**Your objective:** What you return should be each line of the data containing the string "distiller".

*** Block opens ***

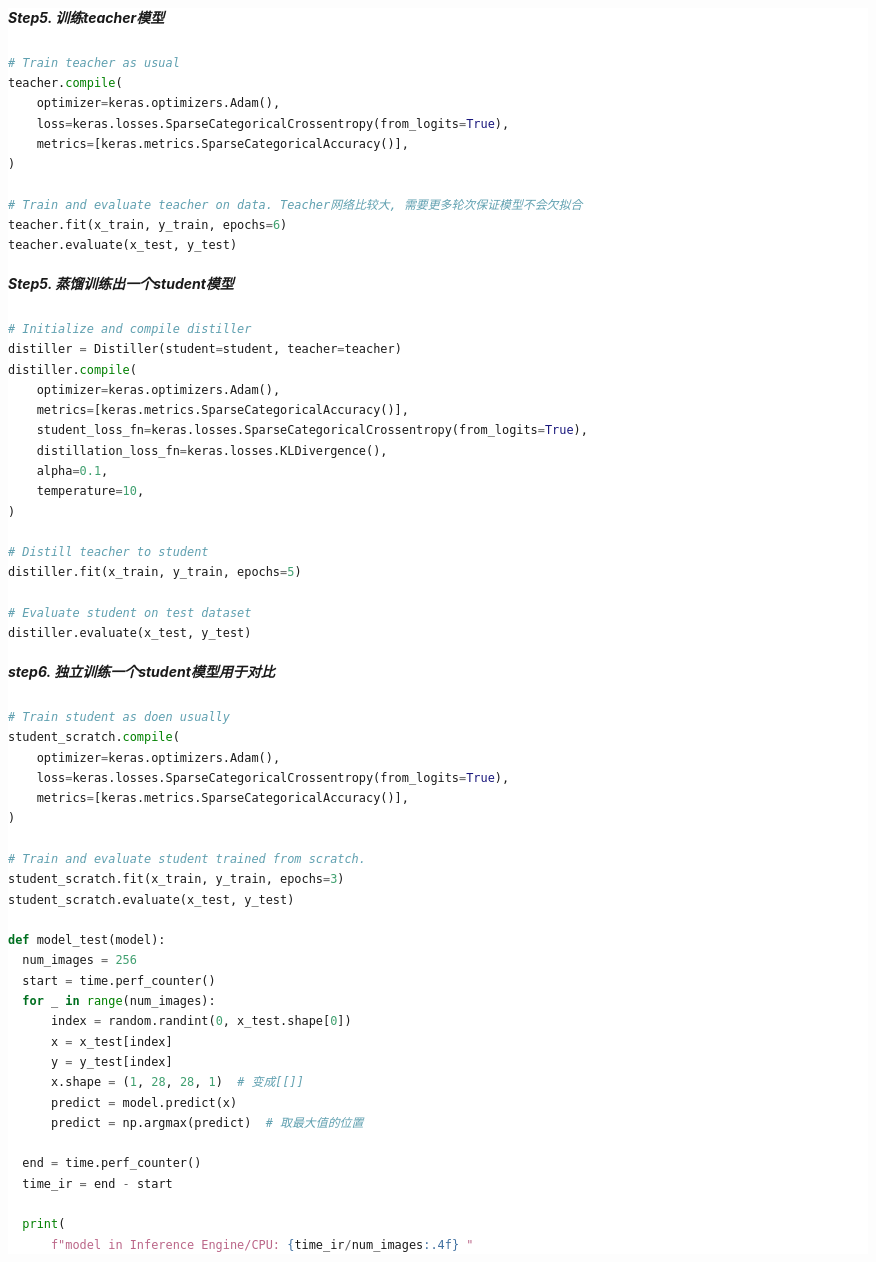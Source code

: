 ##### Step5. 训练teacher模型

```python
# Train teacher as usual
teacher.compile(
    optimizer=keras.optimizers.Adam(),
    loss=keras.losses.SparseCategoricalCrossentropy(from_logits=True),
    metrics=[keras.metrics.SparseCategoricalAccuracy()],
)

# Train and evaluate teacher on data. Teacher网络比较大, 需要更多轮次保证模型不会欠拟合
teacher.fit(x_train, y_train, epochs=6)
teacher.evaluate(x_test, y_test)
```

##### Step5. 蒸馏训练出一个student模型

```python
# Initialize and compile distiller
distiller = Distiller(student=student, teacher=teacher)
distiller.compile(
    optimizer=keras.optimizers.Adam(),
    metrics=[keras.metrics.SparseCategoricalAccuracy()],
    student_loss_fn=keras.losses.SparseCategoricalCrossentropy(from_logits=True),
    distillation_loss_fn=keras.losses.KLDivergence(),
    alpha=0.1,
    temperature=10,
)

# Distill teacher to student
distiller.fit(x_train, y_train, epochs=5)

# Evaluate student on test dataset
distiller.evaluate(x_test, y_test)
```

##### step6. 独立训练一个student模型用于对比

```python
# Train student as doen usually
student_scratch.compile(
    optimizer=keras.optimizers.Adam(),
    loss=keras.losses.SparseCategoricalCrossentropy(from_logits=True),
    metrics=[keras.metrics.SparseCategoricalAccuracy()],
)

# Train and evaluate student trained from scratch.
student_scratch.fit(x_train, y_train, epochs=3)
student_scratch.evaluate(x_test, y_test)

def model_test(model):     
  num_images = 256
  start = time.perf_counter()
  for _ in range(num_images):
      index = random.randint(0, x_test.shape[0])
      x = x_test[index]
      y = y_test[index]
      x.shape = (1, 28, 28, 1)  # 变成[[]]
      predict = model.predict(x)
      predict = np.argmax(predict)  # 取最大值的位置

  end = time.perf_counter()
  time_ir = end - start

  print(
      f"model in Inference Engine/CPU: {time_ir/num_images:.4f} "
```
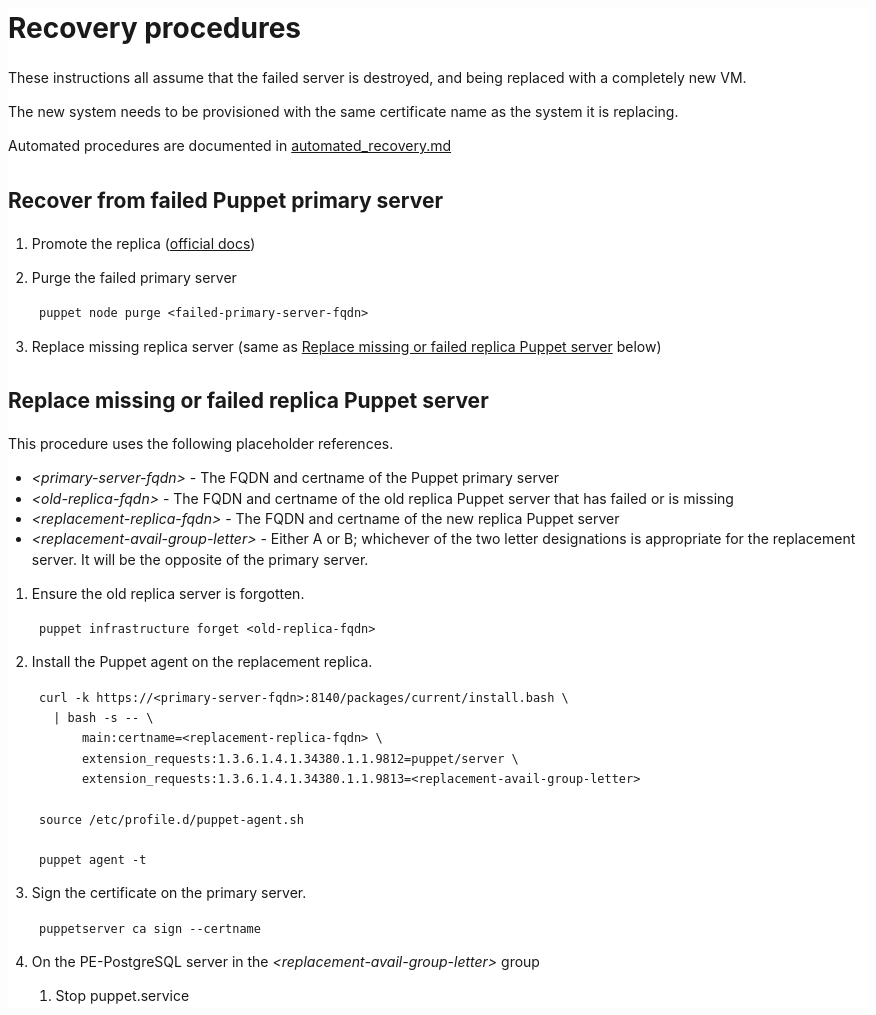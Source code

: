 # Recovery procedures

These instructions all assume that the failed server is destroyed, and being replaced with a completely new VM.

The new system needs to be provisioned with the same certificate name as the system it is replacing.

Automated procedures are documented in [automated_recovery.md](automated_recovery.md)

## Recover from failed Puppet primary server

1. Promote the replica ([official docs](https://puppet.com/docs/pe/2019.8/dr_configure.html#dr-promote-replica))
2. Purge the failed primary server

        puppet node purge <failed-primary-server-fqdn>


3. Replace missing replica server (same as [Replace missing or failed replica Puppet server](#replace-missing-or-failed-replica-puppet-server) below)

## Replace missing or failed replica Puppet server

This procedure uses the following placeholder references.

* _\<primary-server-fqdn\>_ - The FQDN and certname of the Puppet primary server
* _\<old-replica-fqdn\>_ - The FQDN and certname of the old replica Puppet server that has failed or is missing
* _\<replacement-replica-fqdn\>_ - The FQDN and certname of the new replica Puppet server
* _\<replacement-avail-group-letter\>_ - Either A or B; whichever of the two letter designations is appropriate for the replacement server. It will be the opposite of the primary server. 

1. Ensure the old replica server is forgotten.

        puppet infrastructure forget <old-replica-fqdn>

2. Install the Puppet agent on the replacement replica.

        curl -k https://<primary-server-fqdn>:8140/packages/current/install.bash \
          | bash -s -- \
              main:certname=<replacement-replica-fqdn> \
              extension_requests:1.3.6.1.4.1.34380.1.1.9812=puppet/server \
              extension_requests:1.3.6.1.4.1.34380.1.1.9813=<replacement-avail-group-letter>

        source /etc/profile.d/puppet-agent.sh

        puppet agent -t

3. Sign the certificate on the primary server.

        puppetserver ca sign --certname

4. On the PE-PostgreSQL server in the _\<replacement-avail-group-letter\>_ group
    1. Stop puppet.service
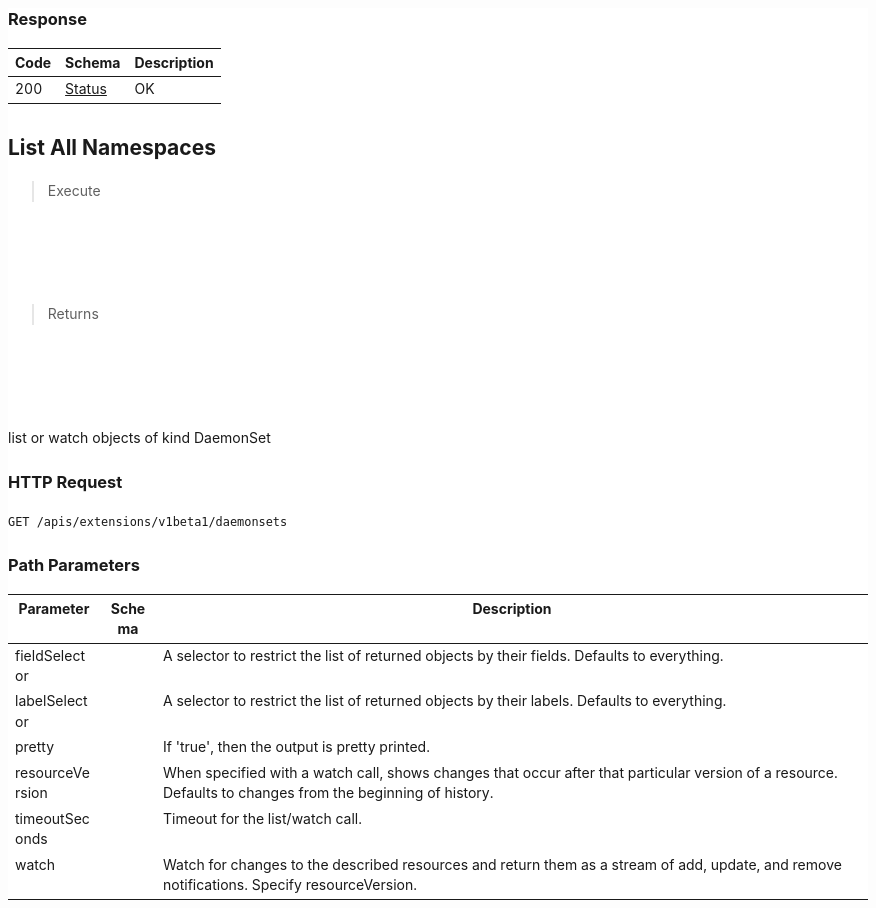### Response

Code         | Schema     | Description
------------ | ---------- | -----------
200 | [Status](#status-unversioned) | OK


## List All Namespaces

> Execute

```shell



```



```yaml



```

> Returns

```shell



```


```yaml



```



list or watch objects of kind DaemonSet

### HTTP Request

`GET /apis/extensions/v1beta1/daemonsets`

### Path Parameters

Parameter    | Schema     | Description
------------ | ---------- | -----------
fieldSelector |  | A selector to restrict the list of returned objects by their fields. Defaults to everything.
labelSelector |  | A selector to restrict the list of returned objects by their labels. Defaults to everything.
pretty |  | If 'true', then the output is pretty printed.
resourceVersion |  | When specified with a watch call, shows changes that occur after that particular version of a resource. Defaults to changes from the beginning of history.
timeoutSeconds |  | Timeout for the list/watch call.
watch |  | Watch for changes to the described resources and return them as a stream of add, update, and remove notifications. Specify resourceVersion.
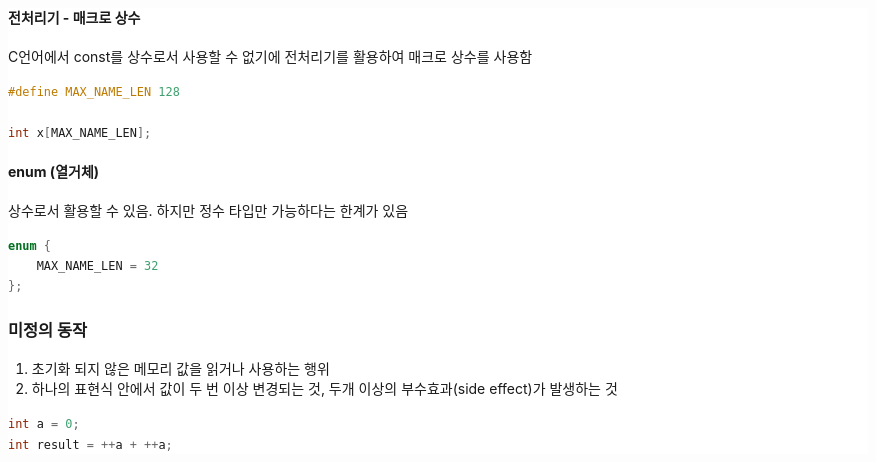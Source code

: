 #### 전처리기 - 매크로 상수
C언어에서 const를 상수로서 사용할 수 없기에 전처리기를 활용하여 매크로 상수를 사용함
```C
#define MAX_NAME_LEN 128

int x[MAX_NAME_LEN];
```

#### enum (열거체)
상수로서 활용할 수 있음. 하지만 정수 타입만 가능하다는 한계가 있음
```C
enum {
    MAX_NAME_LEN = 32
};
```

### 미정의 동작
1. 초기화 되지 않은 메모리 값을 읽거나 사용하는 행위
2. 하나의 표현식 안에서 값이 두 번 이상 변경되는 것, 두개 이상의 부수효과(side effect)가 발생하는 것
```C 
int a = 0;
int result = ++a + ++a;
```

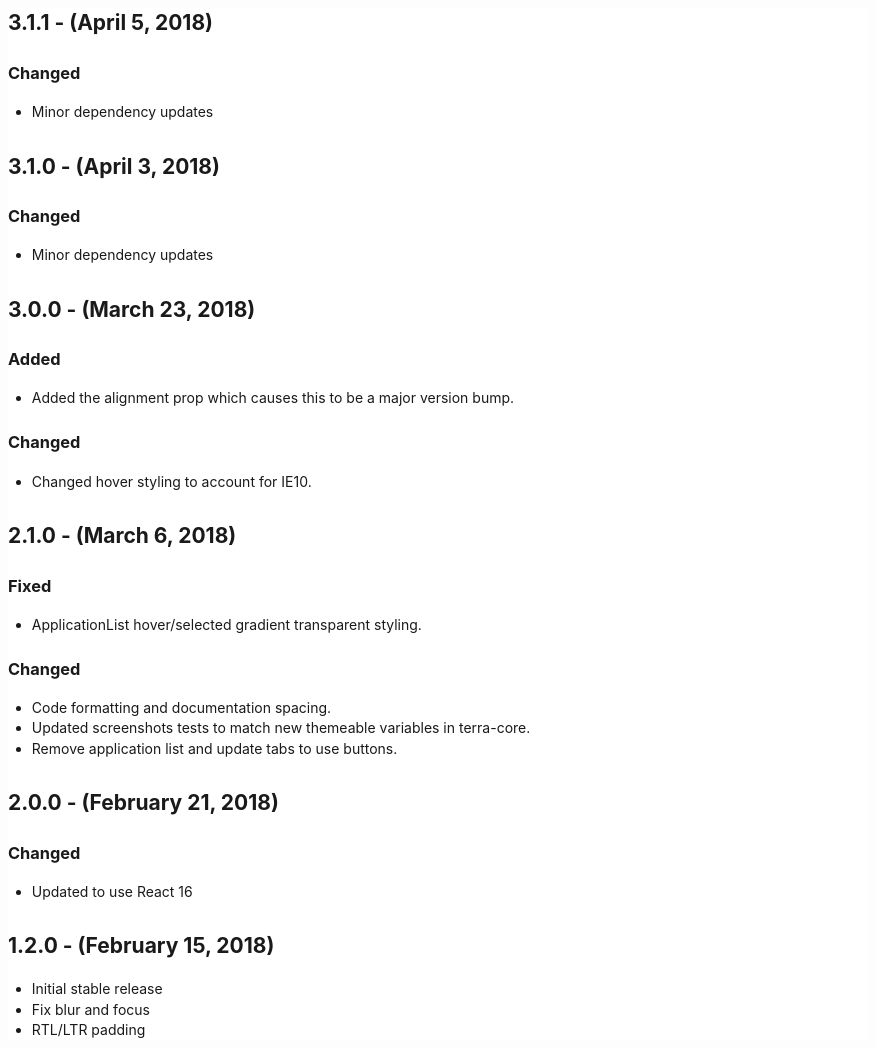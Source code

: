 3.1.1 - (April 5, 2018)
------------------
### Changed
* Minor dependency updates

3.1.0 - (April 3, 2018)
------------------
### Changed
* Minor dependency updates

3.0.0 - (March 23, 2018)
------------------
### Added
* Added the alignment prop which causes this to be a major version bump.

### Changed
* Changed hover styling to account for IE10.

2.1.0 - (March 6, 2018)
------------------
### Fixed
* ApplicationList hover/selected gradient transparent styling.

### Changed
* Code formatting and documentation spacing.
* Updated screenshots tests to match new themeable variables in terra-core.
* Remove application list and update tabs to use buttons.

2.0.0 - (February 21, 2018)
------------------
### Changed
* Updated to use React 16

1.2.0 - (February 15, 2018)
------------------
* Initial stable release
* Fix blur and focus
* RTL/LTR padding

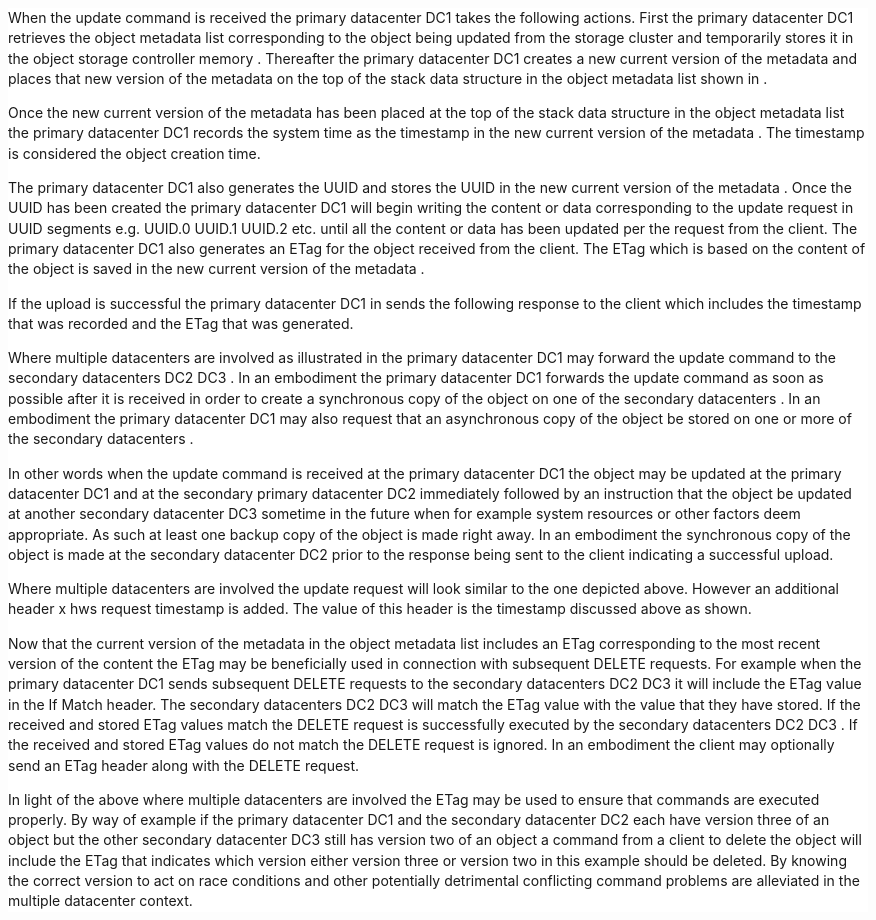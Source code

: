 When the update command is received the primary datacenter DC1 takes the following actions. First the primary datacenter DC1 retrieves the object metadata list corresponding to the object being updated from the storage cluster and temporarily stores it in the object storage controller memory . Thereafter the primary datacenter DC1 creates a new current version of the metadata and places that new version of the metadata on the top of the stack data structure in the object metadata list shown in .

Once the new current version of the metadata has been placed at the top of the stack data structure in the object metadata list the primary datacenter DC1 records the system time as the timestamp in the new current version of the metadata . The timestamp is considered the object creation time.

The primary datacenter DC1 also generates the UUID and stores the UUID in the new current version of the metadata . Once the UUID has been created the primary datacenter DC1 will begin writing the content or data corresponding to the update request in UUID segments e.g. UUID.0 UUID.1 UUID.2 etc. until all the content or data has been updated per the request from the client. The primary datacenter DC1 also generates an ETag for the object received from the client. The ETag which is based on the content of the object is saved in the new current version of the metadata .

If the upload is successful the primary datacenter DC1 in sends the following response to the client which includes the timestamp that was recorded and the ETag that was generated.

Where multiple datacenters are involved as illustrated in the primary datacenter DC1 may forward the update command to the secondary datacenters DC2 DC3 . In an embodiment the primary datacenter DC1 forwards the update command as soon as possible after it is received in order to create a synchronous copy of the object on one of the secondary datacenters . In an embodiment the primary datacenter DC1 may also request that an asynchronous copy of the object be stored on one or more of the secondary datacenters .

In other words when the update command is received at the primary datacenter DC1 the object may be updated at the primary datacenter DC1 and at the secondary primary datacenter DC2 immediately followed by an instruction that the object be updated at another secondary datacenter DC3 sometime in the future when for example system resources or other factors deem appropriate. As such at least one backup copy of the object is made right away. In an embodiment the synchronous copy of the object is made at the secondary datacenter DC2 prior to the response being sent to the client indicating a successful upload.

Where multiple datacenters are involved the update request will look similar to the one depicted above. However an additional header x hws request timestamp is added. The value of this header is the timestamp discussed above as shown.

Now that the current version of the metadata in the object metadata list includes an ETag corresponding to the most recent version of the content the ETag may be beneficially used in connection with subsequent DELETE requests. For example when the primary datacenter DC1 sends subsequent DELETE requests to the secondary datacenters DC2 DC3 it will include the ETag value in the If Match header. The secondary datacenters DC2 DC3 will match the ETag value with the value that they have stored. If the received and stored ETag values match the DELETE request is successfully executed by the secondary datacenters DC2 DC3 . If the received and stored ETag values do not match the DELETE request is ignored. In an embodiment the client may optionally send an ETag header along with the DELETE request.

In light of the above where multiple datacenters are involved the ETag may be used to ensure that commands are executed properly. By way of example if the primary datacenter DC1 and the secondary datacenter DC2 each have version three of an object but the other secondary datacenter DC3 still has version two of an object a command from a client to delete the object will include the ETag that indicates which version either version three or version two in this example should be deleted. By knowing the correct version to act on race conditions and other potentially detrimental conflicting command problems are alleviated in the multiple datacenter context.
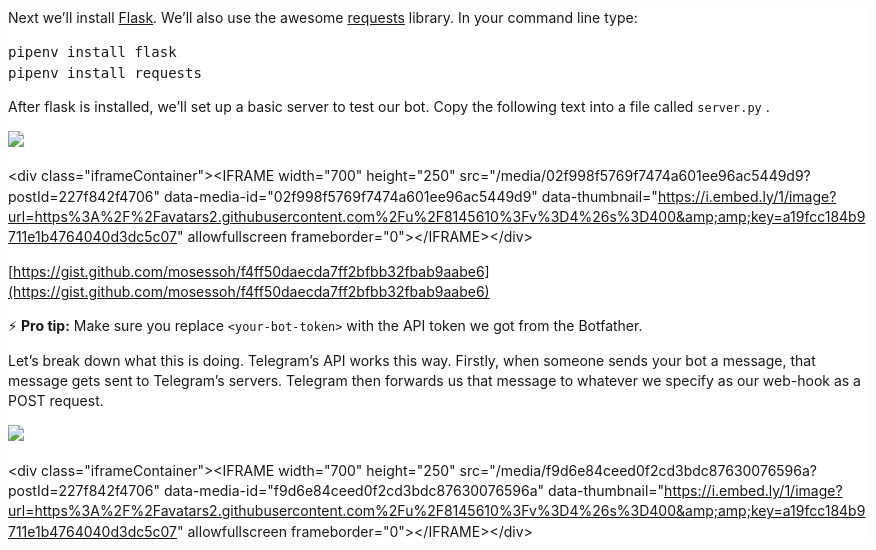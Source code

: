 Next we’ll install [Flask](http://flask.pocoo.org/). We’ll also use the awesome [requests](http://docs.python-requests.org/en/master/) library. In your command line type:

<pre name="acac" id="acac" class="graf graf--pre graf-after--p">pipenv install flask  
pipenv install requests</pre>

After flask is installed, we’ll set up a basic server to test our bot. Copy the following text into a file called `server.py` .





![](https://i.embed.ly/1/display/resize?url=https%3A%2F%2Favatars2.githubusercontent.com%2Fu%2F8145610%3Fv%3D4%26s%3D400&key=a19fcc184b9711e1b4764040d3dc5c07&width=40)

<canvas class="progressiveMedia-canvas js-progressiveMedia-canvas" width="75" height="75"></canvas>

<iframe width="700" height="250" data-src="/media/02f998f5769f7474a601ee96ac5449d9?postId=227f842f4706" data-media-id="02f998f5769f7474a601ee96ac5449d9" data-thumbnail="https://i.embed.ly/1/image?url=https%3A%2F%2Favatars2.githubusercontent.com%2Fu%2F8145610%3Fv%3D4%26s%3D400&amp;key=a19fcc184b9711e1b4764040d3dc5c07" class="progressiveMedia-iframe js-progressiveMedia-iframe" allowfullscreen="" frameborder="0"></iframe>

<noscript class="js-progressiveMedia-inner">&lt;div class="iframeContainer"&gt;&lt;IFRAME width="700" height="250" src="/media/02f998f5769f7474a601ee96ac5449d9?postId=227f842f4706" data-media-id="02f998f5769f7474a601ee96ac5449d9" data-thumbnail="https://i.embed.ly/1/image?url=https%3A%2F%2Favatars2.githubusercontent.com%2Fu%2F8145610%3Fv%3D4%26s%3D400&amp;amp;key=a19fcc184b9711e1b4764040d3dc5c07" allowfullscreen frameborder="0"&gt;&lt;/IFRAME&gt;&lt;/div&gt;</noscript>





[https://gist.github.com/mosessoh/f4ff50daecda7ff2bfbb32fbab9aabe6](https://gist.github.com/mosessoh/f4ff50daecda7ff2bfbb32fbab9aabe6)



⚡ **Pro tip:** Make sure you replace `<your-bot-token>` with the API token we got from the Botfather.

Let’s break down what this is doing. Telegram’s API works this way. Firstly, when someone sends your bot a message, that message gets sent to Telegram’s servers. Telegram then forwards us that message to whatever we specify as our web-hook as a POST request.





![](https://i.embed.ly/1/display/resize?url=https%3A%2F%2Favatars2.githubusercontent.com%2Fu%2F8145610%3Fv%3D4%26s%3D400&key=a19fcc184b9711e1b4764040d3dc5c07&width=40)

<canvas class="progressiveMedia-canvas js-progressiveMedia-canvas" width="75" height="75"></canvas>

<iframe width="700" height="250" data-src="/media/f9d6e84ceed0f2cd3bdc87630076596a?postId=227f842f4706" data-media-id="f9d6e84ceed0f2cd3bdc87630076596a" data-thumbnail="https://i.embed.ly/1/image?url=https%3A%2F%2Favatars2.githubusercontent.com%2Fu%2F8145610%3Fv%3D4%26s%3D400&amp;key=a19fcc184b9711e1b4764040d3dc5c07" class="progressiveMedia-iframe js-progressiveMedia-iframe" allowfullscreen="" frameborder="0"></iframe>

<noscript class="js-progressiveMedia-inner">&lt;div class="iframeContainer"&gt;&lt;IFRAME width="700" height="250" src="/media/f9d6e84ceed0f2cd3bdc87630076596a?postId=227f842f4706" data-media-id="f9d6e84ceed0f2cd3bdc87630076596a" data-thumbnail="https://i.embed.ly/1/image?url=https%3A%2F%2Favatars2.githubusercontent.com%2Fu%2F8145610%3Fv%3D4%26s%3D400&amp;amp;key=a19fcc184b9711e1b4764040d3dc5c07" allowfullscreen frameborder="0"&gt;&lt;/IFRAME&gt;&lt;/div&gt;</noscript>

*** Block closes ***

**Exercise solution:**
# Initialize and compile distiller
distiller = Distiller(student=student, teacher=teacher)
distiller.compile(
distiller.fit(x_train, y_train, epochs=5)
distiller.evaluate(x_test, y_test)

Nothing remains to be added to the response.